Start of Task material

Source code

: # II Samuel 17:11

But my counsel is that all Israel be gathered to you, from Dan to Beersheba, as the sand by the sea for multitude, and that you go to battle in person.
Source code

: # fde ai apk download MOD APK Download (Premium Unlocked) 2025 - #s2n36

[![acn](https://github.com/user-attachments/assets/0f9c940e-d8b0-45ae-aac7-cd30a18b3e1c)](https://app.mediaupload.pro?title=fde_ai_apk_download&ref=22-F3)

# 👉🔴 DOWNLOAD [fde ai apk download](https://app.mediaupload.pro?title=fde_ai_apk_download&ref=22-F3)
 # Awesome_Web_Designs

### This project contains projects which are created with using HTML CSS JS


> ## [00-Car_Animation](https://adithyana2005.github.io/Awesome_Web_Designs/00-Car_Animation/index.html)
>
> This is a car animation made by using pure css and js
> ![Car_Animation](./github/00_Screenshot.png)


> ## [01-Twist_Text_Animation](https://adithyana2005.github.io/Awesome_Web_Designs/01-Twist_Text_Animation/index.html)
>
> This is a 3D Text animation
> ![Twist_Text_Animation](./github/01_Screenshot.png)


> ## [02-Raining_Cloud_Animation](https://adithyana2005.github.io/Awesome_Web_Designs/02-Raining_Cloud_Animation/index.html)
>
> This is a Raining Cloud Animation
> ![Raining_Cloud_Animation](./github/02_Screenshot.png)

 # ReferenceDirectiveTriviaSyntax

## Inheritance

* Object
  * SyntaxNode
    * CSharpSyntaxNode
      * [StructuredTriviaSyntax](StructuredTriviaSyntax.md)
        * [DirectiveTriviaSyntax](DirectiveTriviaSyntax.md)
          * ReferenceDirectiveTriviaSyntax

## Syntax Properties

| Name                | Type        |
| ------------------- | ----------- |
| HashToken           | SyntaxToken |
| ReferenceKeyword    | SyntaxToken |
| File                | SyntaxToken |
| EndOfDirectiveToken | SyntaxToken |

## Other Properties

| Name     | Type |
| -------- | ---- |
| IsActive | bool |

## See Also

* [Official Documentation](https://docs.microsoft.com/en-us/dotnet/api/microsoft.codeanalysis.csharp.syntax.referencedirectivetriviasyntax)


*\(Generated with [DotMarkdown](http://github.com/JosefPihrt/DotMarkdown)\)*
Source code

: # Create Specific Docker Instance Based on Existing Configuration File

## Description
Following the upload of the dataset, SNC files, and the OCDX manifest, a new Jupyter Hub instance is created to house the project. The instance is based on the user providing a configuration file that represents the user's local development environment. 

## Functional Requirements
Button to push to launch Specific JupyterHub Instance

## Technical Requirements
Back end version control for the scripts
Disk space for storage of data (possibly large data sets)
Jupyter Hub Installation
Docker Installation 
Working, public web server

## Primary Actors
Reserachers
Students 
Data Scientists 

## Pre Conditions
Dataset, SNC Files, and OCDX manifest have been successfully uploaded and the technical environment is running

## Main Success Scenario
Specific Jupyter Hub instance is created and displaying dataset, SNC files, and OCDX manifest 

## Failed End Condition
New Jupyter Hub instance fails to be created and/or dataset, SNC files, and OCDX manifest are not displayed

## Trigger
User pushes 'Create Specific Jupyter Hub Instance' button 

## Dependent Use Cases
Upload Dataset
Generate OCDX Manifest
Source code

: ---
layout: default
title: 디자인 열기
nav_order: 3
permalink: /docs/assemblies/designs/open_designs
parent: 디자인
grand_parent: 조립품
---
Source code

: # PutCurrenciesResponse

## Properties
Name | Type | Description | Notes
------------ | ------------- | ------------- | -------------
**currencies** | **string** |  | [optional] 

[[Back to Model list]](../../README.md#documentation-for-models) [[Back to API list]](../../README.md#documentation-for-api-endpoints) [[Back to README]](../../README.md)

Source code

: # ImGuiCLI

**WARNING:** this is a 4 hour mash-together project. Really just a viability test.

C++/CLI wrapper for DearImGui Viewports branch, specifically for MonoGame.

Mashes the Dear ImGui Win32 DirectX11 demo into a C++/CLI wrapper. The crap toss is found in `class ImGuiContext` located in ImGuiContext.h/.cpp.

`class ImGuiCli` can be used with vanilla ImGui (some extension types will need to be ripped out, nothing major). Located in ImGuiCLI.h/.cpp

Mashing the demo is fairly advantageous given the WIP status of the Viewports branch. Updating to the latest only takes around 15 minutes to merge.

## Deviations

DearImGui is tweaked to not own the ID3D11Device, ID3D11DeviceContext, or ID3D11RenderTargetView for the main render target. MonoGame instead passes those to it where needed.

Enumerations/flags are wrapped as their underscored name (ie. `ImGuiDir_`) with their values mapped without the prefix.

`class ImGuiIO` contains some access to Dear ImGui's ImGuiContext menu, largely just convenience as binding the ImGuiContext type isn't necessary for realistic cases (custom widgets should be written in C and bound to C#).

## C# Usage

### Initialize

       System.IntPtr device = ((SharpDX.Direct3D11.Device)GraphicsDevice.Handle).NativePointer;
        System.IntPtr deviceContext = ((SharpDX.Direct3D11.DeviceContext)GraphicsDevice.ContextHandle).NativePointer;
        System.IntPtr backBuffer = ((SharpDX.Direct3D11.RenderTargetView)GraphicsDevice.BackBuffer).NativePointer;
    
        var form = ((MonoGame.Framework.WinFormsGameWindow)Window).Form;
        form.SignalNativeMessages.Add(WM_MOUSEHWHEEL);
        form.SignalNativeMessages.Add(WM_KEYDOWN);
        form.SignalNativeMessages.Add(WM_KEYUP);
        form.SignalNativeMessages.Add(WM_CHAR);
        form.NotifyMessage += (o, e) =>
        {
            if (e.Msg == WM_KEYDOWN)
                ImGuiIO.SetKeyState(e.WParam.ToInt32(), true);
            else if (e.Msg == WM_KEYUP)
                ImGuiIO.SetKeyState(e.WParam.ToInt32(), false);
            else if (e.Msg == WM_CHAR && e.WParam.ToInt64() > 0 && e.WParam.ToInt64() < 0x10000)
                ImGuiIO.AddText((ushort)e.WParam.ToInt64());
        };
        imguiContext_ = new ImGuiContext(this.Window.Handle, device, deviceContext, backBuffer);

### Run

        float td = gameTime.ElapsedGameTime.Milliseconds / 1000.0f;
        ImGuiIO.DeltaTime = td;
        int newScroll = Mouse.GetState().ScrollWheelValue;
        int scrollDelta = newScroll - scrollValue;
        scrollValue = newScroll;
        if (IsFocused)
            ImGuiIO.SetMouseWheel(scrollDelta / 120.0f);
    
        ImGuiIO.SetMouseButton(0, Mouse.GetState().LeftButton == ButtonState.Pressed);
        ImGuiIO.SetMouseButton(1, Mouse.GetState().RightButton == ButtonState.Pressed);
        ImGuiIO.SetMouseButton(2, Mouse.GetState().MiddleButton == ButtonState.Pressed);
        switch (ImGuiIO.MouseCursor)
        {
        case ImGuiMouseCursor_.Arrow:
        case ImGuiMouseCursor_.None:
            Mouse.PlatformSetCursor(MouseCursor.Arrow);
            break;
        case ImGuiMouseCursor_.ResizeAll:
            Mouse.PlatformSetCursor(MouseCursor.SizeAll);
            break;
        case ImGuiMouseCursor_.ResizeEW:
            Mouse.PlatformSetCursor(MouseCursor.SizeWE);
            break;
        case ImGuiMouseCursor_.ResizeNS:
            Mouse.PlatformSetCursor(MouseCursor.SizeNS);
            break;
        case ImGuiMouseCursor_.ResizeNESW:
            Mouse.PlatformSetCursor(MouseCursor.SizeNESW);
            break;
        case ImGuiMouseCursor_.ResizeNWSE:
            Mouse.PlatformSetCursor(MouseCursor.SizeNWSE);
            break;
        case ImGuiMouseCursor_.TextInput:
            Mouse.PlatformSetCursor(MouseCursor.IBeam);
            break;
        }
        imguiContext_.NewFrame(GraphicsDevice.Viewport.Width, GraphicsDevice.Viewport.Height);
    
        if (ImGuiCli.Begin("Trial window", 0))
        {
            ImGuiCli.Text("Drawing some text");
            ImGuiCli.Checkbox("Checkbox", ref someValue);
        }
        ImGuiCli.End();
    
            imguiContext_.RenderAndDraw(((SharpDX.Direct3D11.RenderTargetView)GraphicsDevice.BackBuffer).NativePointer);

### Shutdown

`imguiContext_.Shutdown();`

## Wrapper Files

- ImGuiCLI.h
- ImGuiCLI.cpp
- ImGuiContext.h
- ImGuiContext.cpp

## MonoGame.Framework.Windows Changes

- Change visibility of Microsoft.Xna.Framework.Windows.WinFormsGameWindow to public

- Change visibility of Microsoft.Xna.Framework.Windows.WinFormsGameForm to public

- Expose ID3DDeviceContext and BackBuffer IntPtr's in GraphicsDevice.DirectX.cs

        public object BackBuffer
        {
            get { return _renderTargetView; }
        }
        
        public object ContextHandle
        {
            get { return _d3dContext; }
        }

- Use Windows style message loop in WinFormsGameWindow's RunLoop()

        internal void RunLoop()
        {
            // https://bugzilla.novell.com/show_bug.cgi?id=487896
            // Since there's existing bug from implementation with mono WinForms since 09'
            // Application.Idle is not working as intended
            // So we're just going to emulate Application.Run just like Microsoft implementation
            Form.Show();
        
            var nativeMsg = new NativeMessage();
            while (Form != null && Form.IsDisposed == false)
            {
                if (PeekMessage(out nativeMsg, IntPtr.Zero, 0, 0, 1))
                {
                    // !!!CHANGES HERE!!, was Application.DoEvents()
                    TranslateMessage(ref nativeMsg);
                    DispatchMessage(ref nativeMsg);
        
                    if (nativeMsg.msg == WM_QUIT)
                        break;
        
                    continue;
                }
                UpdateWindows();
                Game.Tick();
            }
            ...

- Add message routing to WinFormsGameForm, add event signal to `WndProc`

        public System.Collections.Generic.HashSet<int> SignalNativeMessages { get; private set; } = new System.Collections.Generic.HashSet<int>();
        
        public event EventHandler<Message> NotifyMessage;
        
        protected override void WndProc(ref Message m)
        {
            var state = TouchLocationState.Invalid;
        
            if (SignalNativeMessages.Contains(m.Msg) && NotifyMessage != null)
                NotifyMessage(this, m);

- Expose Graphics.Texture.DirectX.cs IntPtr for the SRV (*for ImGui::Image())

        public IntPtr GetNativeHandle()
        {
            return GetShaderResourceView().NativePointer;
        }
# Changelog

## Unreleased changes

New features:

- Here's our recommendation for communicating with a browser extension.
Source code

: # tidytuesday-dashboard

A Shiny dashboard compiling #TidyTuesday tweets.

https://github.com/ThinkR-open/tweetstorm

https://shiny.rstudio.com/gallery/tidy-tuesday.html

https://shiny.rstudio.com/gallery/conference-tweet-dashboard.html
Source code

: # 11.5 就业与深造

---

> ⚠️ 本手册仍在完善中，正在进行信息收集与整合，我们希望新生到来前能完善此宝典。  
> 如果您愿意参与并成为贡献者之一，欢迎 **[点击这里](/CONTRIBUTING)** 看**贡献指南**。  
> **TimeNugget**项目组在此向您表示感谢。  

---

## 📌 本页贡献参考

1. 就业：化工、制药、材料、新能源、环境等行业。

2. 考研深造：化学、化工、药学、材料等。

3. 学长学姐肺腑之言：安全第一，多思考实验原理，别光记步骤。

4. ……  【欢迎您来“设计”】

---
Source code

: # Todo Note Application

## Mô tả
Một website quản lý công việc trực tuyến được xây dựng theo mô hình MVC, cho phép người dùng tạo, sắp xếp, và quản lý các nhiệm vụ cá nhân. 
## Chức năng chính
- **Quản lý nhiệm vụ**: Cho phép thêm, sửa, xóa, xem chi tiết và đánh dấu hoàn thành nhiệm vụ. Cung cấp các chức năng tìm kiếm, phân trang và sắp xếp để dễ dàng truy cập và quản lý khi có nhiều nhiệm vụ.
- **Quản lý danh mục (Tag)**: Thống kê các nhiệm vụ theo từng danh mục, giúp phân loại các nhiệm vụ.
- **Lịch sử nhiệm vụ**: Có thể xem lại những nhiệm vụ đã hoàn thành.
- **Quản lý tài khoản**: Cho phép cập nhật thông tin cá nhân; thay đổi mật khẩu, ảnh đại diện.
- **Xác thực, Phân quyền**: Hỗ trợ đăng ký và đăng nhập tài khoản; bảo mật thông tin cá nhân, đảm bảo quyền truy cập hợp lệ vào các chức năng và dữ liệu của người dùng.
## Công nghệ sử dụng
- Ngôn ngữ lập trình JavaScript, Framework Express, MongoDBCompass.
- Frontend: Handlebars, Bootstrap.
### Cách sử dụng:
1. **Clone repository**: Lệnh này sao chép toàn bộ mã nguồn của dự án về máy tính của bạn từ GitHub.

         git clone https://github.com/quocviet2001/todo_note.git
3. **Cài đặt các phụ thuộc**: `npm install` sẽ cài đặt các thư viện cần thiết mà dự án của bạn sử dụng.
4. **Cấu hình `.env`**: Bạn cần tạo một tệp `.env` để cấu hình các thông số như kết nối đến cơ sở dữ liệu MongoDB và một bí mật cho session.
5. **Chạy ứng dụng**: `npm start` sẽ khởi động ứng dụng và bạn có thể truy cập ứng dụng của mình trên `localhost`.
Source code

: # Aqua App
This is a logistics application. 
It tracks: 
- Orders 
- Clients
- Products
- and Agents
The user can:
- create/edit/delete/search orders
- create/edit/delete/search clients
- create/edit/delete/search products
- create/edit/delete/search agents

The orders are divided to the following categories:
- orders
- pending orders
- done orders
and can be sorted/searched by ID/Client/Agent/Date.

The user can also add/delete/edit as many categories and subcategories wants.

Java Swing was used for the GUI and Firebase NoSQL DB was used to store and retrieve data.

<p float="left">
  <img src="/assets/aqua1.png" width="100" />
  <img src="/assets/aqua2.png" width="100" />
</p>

End of Task material

### [Task]
From the top of the listing above, restate each line word for word up to and including the line with "2025 - #s2n36"; add nothing else.

### [Solution for this problem]
Source code

: # II Samuel 17:11

But my counsel is that all Israel be gathered to you, from Dan to Beersheba, as the sand by the sea for multitude, and that you go to battle in person.
Source code

: # fde ai apk download MOD APK Download (Premium Unlocked) 2025 - #s2n36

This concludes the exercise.